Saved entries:
╔══

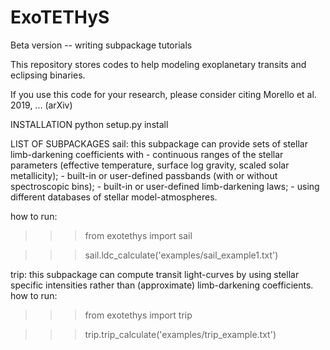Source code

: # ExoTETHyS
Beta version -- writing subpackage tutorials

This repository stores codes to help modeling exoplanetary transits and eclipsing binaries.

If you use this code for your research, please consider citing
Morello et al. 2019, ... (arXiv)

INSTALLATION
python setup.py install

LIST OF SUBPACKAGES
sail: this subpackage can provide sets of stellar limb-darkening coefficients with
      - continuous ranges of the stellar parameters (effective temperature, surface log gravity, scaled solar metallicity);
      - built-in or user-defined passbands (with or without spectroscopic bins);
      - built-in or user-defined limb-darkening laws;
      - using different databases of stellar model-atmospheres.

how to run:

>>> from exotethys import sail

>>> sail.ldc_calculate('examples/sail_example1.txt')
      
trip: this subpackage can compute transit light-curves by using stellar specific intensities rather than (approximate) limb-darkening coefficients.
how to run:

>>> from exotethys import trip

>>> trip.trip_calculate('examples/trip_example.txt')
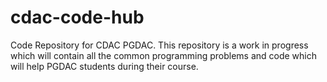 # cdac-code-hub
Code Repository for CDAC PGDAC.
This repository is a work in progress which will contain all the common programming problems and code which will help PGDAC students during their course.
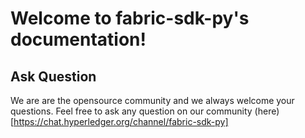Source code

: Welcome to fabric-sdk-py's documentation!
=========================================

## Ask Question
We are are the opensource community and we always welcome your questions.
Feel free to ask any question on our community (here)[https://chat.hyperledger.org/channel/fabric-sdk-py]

╚══
╔══

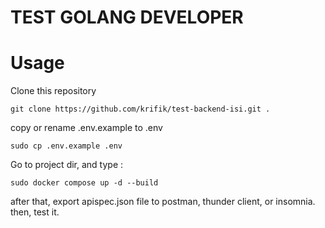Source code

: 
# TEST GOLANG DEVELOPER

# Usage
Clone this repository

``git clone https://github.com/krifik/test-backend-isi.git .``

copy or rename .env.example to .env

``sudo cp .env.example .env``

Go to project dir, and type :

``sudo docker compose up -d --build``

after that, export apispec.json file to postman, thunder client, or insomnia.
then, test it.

╚══

ACTION ITEM:
Of the lines above, copy each that contains "trip".

EXPECTED ANSWER:
trip: this subpackage can compute transit light-curves by using stellar specific intensities rather than (approximate) limb-darkening coefficients.
>>> from exotethys import trip
>>> trip.trip_calculate('examples/trip_example.txt')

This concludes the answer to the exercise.